Même si la participation à l’enquête était facultative, le très faible taux de refus s’explique par la « fuite » que permet le questionnaire lors de son « remplissage » en début de séance, il constituait alors une protection. Les refus (qui restent faibles) se traduisent par les non-réponses à chaque question.

L’AFCM a permis d’identifier deux modes de fonctionnement des stagiaires, les « victimes » et les « coupables ». Les premiers vont jusqu’au déni total et développent un « syndrome de Caliméro », refusant de prendre conscience du temps qui passe. Leur discours est ponctué de nostalgie. Ils ont arrêté le temps et veulent bénéficier des avantages de ce siècle sans en supporter les conséquences. Leur présence en stage est due, selon eux, au manque de chance et aux événements extérieurs (locus externe), mais en rien à leur comportement. En revanche les « coupables » sont conscients de leur jeu dangereux avec les règles, se justifient derrière leur place sociale et leurs contraintes, auxquelles ils adhèrent. L’ensemble des facteurs liés à leur classe sociale se transpose directement sur la route, comme si les responsabilités dans la vie professionnelle faisaient du sujet quelqu’un d’important qui possède un pouvoir et une place sur la route supérieurs aux autres.

Ulleberg (Ulleberg and Rundmo 2003) distingue deux groupes de preneurs de risque : les premiers favorisent les activités de désinhibition, les seconds la valorisation d’eux même. Les premiers possèdent un ajustement psychologique défaillant (anxiété, dépression, pessimisme, faible estime de soi) et favorisent une recherche de sensations, en particulier dans des activités de désinhibition (alcool, drogue, sexualité débridée…) ; ces sujets s’adonnent à des activités qui captent leur attention. Il s’agit d’une « fuite » de la conscience de soi. Dans notre échantillon (neuroticisme moyen) ce type n’est pas plus représenté que dans la population générale. En revanche les stagiaires « coupables » font partie du deuxième groupe identifié par Ulleberg, soit celui des individus « bien équilibrés » psychologiquement, avec une meilleure estime d’eux-mêmes que la moyenne. Ils recherchent dans les activités à sensations une valorisation qu’ils n’ont pas assez ailleurs, à leur goût. Ils sont dans une logique de compensation, nécessaire à la préservation d’une bonne image de soi. Ici le mode de fonctionnement est du registre de la construction de soi, par la maîtrise des situations. L’inscription dans le registre de la construction illustre le caractère très puéril des stagiaires en formation PAP.

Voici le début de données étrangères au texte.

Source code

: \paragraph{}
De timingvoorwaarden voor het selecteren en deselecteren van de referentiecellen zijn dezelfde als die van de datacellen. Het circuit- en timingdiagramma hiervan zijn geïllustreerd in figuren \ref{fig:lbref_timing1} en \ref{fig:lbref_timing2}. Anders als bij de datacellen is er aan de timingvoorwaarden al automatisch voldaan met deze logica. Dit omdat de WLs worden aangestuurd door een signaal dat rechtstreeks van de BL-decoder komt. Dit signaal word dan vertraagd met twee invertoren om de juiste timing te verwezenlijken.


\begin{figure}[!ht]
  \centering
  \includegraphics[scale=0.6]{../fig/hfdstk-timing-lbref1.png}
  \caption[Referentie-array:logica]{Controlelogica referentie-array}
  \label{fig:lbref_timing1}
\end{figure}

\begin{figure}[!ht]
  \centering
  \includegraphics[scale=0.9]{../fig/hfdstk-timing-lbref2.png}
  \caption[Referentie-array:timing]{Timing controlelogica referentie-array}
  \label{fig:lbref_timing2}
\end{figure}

Le test de personnalité a mis en évidence que les stagiaires diffèrent de l’étalonnage d’Eysenck sur le critère de l’extraversion. Ils sont significativement plus extravertis. L’extraversion constitue un système de motivation et de régulation de l’activation et du comportement d’approche. Ce système oriente les conduites vers les expériences agréables, suivies d’une satisfaction ou d’une récompense. La répression n’a donc pas de prise sur leur mode de fonctionnement, comme le confirme l’AFCM pour l’ensemble des stagiaires, et plus particulièrement pour le groupe des coupables clairvoyants (score E très élevé). La bibliographie sur le sujet (Field, Austin et al. 2002; Twenge 2002), qui montre que l’extraversion est la principale composante de la personnalité liée à la prise de risque, étaie nos résultats. Pour les stagiaires, il s’agit d’une tendance à l’action, avec prédominance de comportements émotionnels sur la pensée et l’intellectualisation (similitudes avec la typologie A).164

L’augmentation moyenne, ces deux dernières décennies, des scores d’extraversion dans la population (Field, Austin et al. 2002; Twenge 2002) interpelle sur l’évolution possible de l’accidentologie.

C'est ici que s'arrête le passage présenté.